## WHAT IS REQUIRED
Please give again, word for word, each line that falls between the line with "Mute(All) - Mutes" and the end of the data, inclusive.

## DATA
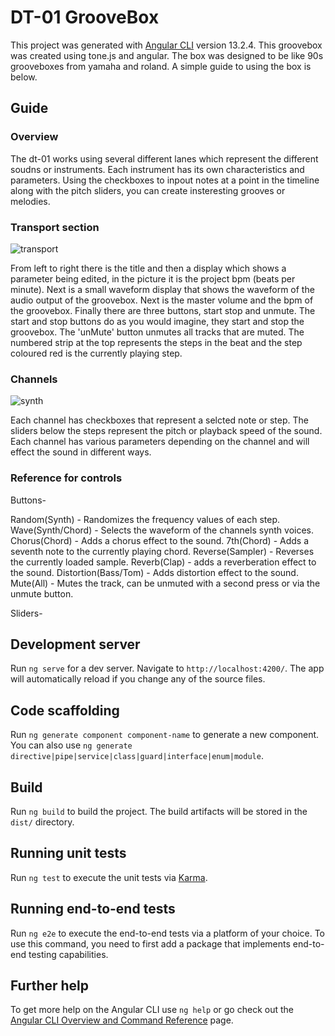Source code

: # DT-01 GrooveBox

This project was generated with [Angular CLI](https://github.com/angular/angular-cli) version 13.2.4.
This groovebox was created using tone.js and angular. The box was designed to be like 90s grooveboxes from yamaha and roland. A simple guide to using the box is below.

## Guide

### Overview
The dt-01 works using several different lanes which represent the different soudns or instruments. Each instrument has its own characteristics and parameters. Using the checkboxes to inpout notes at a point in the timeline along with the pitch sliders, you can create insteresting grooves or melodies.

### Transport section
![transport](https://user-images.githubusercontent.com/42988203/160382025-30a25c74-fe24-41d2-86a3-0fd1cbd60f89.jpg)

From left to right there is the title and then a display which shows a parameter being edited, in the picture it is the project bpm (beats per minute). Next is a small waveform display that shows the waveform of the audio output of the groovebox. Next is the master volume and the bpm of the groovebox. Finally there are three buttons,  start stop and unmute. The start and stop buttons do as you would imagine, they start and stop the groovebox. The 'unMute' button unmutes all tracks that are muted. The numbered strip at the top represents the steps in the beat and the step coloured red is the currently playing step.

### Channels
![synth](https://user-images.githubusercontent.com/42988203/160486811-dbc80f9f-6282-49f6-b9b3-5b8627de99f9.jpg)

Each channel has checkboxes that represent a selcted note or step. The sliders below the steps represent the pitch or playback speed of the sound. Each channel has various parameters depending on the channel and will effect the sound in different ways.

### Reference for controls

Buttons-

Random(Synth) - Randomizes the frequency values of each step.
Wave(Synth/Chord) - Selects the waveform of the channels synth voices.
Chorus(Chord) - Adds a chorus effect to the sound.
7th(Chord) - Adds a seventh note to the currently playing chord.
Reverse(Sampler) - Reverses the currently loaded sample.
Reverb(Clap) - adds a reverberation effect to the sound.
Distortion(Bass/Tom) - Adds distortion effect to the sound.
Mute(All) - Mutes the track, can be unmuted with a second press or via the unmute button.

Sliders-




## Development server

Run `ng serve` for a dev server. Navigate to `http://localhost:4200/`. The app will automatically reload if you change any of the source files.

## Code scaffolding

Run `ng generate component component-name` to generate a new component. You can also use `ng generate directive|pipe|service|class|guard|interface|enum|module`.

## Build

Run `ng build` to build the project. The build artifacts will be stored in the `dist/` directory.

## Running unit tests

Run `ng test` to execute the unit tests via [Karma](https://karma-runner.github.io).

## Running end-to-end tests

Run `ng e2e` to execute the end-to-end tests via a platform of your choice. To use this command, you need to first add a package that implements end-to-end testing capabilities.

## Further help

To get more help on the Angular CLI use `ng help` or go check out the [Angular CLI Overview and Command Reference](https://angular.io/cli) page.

## YOUR RESPONSE
Mute(All) - Mutes the track, can be unmuted with a second press or via the unmute button.

Sliders-




## Development server

Run `ng serve` for a dev server. Navigate to `http://localhost:4200/`. The app will automatically reload if you change any of the source files.

## Code scaffolding

Run `ng generate component component-name` to generate a new component. You can also use `ng generate directive|pipe|service|class|guard|interface|enum|module`.

## Build

Run `ng build` to build the project. The build artifacts will be stored in the `dist/` directory.

## Running unit tests

Run `ng test` to execute the unit tests via [Karma](https://karma-runner.github.io).

## Running end-to-end tests

Run `ng e2e` to execute the end-to-end tests via a platform of your choice. To use this command, you need to first add a package that implements end-to-end testing capabilities.

## Further help

To get more help on the Angular CLI use `ng help` or go check out the [Angular CLI Overview and Command Reference](https://angular.io/cli) page.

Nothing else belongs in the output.